### Task goal:
Which lines in the records below contain the word "GianniRos"? Copy each one.

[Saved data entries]
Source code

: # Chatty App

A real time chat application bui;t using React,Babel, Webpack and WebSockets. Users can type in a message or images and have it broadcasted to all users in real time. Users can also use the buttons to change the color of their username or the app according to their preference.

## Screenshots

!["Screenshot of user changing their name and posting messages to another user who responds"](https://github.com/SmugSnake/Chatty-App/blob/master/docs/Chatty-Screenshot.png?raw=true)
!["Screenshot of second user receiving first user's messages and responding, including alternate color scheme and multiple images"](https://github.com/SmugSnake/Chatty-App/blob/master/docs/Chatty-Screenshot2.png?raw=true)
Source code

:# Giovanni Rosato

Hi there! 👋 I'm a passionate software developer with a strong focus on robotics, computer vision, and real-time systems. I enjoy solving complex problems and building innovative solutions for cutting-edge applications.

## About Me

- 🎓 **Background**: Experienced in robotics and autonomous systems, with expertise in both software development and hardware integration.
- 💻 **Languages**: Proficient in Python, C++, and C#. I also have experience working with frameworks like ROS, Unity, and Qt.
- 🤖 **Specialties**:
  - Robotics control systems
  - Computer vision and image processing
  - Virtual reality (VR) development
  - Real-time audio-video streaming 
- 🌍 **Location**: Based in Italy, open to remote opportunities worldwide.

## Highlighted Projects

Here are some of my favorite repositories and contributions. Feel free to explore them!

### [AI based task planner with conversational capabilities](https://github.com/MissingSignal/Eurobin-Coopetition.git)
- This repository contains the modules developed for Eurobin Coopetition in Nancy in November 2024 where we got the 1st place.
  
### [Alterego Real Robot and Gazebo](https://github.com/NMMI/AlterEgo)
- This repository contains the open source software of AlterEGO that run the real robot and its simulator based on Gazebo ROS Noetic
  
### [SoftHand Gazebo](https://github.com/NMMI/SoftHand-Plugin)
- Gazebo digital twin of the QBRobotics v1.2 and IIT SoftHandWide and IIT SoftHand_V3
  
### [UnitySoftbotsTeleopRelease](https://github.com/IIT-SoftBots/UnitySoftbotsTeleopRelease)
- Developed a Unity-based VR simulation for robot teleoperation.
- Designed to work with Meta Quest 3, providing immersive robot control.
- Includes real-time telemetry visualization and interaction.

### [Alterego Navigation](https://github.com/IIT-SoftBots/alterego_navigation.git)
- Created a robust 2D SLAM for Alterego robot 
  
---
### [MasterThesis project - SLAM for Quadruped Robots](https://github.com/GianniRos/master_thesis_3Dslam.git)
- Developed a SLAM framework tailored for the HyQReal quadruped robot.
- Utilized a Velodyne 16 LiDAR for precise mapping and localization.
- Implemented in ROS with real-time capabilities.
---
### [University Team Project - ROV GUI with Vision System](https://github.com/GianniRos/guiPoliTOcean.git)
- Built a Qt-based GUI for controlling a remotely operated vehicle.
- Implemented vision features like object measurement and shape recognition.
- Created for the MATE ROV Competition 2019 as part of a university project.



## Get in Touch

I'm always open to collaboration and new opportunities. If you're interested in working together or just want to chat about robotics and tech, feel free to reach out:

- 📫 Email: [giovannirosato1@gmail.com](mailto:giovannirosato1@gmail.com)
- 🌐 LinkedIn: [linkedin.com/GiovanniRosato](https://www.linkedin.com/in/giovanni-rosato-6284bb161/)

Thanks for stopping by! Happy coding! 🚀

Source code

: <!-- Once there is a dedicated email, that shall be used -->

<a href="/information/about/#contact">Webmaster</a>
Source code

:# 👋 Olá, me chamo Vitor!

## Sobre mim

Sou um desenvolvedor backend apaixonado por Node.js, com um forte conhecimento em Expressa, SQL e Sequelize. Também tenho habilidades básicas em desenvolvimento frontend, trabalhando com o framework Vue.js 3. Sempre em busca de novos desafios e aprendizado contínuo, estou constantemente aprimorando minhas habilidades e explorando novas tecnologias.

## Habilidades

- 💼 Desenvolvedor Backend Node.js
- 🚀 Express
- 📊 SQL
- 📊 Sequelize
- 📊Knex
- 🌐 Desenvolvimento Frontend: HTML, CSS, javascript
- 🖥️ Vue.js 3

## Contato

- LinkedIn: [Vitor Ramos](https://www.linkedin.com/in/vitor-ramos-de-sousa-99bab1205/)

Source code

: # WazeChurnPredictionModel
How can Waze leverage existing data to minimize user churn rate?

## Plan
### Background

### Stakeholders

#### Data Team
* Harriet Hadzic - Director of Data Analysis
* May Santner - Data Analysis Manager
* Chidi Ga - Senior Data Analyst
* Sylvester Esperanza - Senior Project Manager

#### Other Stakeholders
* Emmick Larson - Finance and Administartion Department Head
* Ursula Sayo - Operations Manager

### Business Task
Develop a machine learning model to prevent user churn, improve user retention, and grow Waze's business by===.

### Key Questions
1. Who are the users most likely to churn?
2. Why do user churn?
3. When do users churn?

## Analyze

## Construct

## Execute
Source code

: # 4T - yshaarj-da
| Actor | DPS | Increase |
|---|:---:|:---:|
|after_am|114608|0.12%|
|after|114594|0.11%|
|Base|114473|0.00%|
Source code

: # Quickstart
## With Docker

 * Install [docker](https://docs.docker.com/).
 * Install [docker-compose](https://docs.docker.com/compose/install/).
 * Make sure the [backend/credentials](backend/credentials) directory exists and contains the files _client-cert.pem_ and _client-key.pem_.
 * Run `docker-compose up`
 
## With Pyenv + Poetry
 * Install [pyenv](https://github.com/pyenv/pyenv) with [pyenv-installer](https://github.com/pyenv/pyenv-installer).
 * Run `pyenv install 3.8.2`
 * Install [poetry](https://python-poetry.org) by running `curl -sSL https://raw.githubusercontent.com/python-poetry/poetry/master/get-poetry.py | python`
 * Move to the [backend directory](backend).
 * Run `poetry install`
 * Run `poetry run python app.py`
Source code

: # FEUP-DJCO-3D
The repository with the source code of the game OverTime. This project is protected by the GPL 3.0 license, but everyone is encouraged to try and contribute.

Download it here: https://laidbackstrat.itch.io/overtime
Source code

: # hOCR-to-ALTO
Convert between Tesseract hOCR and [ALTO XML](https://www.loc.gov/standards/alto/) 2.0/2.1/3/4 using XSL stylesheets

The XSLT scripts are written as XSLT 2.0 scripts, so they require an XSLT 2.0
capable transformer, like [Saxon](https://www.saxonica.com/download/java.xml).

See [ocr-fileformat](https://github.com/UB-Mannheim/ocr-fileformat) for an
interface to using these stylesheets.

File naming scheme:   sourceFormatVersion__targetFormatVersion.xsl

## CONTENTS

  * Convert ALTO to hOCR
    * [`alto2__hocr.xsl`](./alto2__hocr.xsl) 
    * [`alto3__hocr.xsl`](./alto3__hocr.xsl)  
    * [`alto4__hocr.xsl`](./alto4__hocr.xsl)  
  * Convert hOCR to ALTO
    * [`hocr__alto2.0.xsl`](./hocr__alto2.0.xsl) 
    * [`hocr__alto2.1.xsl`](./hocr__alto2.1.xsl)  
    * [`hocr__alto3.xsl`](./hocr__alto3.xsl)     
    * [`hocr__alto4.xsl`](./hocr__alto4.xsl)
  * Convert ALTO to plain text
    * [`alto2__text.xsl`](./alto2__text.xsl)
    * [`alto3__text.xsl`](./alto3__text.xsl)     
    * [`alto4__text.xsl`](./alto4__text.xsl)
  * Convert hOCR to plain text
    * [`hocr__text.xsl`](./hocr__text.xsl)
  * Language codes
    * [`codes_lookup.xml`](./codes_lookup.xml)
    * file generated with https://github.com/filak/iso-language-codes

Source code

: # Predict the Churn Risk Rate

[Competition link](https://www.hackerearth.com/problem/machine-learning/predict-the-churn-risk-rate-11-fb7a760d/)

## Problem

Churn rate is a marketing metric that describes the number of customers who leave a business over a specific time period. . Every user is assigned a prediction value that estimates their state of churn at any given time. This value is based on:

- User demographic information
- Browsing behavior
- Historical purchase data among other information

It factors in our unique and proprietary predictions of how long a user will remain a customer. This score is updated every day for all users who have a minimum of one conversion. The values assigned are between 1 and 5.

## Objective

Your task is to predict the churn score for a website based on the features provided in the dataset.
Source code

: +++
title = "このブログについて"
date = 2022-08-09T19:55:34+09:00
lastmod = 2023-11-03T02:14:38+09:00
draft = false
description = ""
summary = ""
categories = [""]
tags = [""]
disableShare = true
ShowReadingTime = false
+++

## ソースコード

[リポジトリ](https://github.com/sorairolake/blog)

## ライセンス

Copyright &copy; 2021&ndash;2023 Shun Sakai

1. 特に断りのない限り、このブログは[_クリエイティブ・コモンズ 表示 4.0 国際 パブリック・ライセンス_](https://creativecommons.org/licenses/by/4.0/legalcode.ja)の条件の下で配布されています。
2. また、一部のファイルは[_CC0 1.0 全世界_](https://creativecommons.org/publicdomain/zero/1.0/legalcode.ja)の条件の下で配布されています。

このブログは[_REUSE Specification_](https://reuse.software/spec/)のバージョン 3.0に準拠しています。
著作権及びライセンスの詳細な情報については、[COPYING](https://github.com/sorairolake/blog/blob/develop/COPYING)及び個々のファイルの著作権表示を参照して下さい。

### Answer to this problem:
### [MasterThesis project - SLAM for Quadruped Robots](https://github.com/GianniRos/master_thesis_3Dslam.git)
### [University Team Project - ROV GUI with Vision System](https://github.com/GianniRos/guiPoliTOcean.git)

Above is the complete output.